Data excerpts:
****

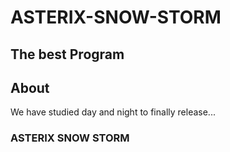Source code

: # ASTERIX-SNOW-STORM
## The best Program

## About
We have studied day and night to finally release...
### ASTERIX SNOW STORM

****

__What the exercise asks__:
Without the pictures, reproduce the entries exactly.

__Problem solution__:
Source code

: # ASTERIX-SNOW-STORM
## The best Program

## About
We have studied day and night to finally release...
### ASTERIX SNOW STORM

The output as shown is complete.